Le rapport de l’IGAS concluait à la suppression de toute visite médicale, préconisation à laquelle beaucoup ont applaudi. Pour ma part, j’ai proposé de procéder par étape et d’instaurer un contrôle du contenu de la formation et des informations. J’ai notamment indiqué qu’il fallait mettre en place une visite médicale collective à l’hôpital. D’aucuns prétendent que j’ai voulu aller trop loin. Il faut savoir si l’on veut vraiment changer la situation ! Pour ma part, je considère que c’est nécessaire.

Je sais pertinemment que les visiteurs médicaux ont toujours appliqué les consignes qui leur ont été données par les firmes. C’est pourquoi la visite médicale, telle qu’elle existe, doit évoluer. Aujourd’hui, nous avons besoin d’y voir clair. L’Assemblée nationale a adopté des amendements qui restreignent le champ de la réforme. L’information apportée aux prescripteurs par le biais de la publicité des entreprises pharmaceutiques doit être irréprochable. C’est pourquoi un contrôle a priori et non plus a posteriori des publications sera mis en place. Nous devrons également veiller à ne pas empêcher la promotion en ajoutant des délais administratifs sans pareil.

Enfin, j’évoquerai le pilotage de la politique du médicament.

Je sais ce que beaucoup ont pensé : comment se fait-il qu’en trente-trois ans autant de ministres se soient succédé et qu’aucun d’entre eux n’ait été informé de la dangerosité du Mediator ? À mon sens, après le scandale du sang contaminé, une attitude politique a consisté à s’en remettre davantage à l’expertise. Ce phénomène n’a pas été propre à notre pays, il a aussi été anglo-saxon et s’est par exemple particulièrement développé dans les pays scandinaves. En définitive, on a accordé une place très importante à l’expertise. Mais, lorsque les politiques affirment qu’ils n’étaient pas au courant, personne ne les croit, personne ne trouve cela normal.

Aujourd’hui, il faut faire en sorte que les informations remontent jusqu’au ministère.
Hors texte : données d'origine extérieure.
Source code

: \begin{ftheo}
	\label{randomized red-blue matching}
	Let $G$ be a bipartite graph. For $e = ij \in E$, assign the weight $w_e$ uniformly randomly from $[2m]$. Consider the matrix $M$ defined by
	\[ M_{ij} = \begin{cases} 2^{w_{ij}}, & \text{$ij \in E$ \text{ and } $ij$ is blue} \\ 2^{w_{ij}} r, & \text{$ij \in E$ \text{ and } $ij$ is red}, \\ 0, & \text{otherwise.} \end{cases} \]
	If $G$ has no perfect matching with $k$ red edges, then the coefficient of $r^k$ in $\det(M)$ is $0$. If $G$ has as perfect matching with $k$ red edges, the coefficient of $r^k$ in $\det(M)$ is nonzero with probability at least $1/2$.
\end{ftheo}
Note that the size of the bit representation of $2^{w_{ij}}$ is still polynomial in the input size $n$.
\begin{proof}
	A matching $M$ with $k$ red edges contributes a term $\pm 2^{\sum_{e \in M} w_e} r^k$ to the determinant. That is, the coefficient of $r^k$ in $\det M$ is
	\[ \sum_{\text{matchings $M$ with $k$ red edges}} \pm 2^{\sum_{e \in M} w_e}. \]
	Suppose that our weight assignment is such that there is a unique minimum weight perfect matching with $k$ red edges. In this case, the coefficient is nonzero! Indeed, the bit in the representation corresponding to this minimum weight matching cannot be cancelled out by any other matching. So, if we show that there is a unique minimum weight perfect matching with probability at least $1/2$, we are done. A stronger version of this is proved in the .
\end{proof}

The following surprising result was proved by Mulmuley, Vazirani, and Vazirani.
La responsabilité publique, la responsabilité politique d’un ministre ne se partage pas, pas plus qu’elle ne se délègue.

C’est pourquoi je souhaite la création d’un comité stratégique de la politique des produits de santé et de la sécurité sanitaire : il se réunira chaque semaine en comité opérationnel avec un représentant du ministre – non du ministère – et en comité stratégique tous les trimestres sous la présidence du ministre lui-même. Seront notamment passés en revue tous les médicaments qui sont sous surveillance, à charge pour le ministre de déterminer comment il compte assumer ses responsabilités et les exercer sur ces sujets, de façon que jamais il ne puisse dire à propos d’un médicament placé sous surveillance : « Je n’étais pas au courant ! »
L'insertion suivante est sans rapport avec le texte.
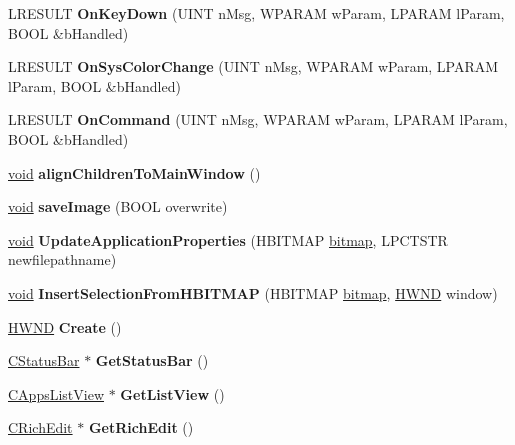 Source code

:\begin{DoxyCompactItemize}
\item 
\mbox{\label{class_c_main_window_a2ffd15c16942a5b4049764a364623e7b}} 
L\+R\+E\+S\+U\+LT {\bfseries On\+Key\+Down} (U\+I\+NT n\+Msg, W\+P\+A\+R\+AM w\+Param, L\+P\+A\+R\+AM l\+Param, B\+O\+OL \&b\+Handled)
\item 
\mbox{\label{class_c_main_window_a09fb5175a6eeb08a1e08b88a9465000b}} 
L\+R\+E\+S\+U\+LT {\bfseries On\+Sys\+Color\+Change} (U\+I\+NT n\+Msg, W\+P\+A\+R\+AM w\+Param, L\+P\+A\+R\+AM l\+Param, B\+O\+OL \&b\+Handled)
\item 
\mbox{\label{class_c_main_window_a9f2793e2c69daa8b2522c57c96cf12f2}} 
L\+R\+E\+S\+U\+LT {\bfseries On\+Command} (U\+I\+NT n\+Msg, W\+P\+A\+R\+AM w\+Param, L\+P\+A\+R\+AM l\+Param, B\+O\+OL \&b\+Handled)
\item 
\mbox{\label{class_c_main_window_a27ac75e70d4a44246430d1306b947846}} 
\hyperlink{interfacevoid}{void} {\bfseries align\+Children\+To\+Main\+Window} ()
\item 
\mbox{\label{class_c_main_window_ac729397cf29aefabea2ed03f217d0474}} 
\hyperlink{interfacevoid}{void} {\bfseries save\+Image} (B\+O\+OL overwrite)
\item 
\mbox{\label{class_c_main_window_a6e01303783073196481e15dd725f8738}} 
\hyperlink{interfacevoid}{void} {\bfseries Update\+Application\+Properties} (H\+B\+I\+T\+M\+AP \hyperlink{structbitmap}{bitmap}, L\+P\+C\+T\+S\+TR newfilepathname)
\item 
\mbox{\label{class_c_main_window_a14914299c55ded6c1c7f08679e8bd7a2}} 
\hyperlink{interfacevoid}{void} {\bfseries Insert\+Selection\+From\+H\+B\+I\+T\+M\+AP} (H\+B\+I\+T\+M\+AP \hyperlink{structbitmap}{bitmap}, \hyperlink{interfacevoid}{H\+W\+ND} window)
\item 
\mbox{\label{class_c_main_window_adc196bfd0560aa43785b678cefb9a66c}} 
\hyperlink{interfacevoid}{H\+W\+ND} {\bfseries Create} ()
\item 
\mbox{\label{class_c_main_window_a453e2bdbb9c8ebc8576e92f578f6ed56}} 
\hyperlink{class_c_status_bar}{C\+Status\+Bar} $\ast$ {\bfseries Get\+Status\+Bar} ()
\item 
\mbox{\label{class_c_main_window_a431199b6596efda5fc803017034e9f01}} 
\hyperlink{class_c_apps_list_view}{C\+Apps\+List\+View} $\ast$ {\bfseries Get\+List\+View} ()
\item 
\mbox{\label{class_c_main_window_a54efef74bc0ee460db9ae91e3bc0f361}} 
\hyperlink{class_c_rich_edit}{C\+Rich\+Edit} $\ast$ {\bfseries Get\+Rich\+Edit} ()
\end{DoxyCompactItemize}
Mesdames, messieurs les sénateurs, vous le voyez, il s’agit d’une réforme d’ampleur. Elle a fait couler beaucoup d’encre, mais nombreux sont celles et ceux qui, aujourd’hui, reconnaissent qu’il y aura un avant et un après Mediator. Je sais d’expérience que voter un texte aussi ambitieux que celui-ci ne suffit pas : nous devons veiller à sa mise en œuvre effective et rapide. Je vous ai soumis mon souhait que cette réforme fasse l’objet d’une évaluation complète. Dans ce débat, je serai ouvert à toutes vos propositions, ainsi que je l’ai été à l’Assemblée nationale.
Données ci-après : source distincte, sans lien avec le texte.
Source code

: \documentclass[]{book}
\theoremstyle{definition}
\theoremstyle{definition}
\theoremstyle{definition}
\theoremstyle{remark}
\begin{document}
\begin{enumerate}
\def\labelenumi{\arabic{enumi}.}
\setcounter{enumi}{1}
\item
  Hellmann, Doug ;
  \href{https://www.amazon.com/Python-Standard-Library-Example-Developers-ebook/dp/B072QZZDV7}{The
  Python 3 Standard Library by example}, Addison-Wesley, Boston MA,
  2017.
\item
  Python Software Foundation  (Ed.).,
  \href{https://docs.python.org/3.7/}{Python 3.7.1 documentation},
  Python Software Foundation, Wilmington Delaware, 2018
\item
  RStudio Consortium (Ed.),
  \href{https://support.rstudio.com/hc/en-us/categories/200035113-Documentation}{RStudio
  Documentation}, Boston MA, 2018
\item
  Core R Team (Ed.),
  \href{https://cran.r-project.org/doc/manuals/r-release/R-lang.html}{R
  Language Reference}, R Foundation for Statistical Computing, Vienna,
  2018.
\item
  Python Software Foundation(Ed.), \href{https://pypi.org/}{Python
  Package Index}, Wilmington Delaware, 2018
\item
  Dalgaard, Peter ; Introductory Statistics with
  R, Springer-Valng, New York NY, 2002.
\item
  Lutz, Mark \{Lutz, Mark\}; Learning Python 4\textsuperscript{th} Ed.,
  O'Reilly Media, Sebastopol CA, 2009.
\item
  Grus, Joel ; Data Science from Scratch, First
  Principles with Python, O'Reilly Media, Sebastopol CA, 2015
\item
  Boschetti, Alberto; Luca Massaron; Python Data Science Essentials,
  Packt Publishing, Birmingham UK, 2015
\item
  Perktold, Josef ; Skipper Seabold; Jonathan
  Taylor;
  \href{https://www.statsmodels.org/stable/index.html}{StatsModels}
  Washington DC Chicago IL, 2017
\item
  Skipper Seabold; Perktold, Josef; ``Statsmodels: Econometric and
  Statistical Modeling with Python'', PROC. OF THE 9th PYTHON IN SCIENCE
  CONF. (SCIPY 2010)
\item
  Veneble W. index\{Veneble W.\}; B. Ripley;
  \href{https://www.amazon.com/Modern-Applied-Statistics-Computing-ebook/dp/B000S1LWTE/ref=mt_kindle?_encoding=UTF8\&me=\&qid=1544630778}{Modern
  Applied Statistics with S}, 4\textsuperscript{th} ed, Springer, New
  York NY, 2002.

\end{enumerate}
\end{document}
Sur un tel sujet, lorsque l’on est capable de s’éloigner des réflexes partisans, les Français sont sans doute plus enclins à nous faire confiance. Les sujets de mésentente sont si nombreux que, lorsque nous trouvons un accord, nos concitoyens peuvent en tirer la conclusion suivante : la politique du médicament n’est ni droite ni de gauche, elle veille avant tout à nous protéger. Je suis sûr que nos débats seront constructifs : nous pourrons ainsi faire la preuve que la santé et la sécurité sanitaire sont l’affaire de tous.